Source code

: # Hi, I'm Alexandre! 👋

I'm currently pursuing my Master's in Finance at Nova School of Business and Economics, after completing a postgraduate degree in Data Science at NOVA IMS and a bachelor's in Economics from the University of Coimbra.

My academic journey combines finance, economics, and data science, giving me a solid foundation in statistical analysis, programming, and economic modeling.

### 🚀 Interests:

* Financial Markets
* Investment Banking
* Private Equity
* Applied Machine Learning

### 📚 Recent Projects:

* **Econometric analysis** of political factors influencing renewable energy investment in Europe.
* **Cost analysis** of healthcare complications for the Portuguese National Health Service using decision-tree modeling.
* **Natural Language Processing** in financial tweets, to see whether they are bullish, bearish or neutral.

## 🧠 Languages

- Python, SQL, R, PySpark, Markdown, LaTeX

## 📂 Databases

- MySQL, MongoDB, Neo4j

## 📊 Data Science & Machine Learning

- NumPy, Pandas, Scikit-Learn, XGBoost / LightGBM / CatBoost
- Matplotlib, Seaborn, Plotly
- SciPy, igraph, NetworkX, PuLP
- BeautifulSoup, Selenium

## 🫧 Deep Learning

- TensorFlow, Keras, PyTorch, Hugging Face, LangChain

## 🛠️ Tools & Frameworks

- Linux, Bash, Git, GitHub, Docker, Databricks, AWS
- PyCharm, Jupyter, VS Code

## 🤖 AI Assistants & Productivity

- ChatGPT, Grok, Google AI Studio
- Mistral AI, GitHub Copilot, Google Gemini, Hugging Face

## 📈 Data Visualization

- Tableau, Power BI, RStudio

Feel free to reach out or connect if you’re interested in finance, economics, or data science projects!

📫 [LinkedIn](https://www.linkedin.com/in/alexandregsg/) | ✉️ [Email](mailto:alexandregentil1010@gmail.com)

+++

- **WHAT YOU NEED TO DO**
All records above must be printed again, exactly.

- **THE ANSWER**
Source code

: # Hi, I'm Alexandre! 👋

I'm currently pursuing my Master's in Finance at Nova School of Business and Economics, after completing a postgraduate degree in Data Science at NOVA IMS and a bachelor's in Economics from the University of Coimbra.

My academic journey combines finance, economics, and data science, giving me a solid foundation in statistical analysis, programming, and economic modeling.

### 🚀 Interests:

* Financial Markets
* Investment Banking
* Private Equity
* Applied Machine Learning

### 📚 Recent Projects:

* **Econometric analysis** of political factors influencing renewable energy investment in Europe.
* **Cost analysis** of healthcare complications for the Portuguese National Health Service using decision-tree modeling.
* **Natural Language Processing** in financial tweets, to see whether they are bullish, bearish or neutral.

## 🧠 Languages

- Python, SQL, R, PySpark, Markdown, LaTeX

## 📂 Databases

- MySQL, MongoDB, Neo4j

## 📊 Data Science & Machine Learning

- NumPy, Pandas, Scikit-Learn, XGBoost / LightGBM / CatBoost
- Matplotlib, Seaborn, Plotly
- SciPy, igraph, NetworkX, PuLP
- BeautifulSoup, Selenium

## 🫧 Deep Learning

- TensorFlow, Keras, PyTorch, Hugging Face, LangChain

## 🛠️ Tools & Frameworks

- Linux, Bash, Git, GitHub, Docker, Databricks, AWS
- PyCharm, Jupyter, VS Code

## 🤖 AI Assistants & Productivity

- ChatGPT, Grok, Google AI Studio
- Mistral AI, GitHub Copilot, Google Gemini, Hugging Face

## 📈 Data Visualization

- Tableau, Power BI, RStudio

Feel free to reach out or connect if you’re interested in finance, economics, or data science projects!

📫 [LinkedIn](https://www.linkedin.com/in/alexandregsg/) | ✉️ [Email](mailto:alexandregentil1010@gmail.com)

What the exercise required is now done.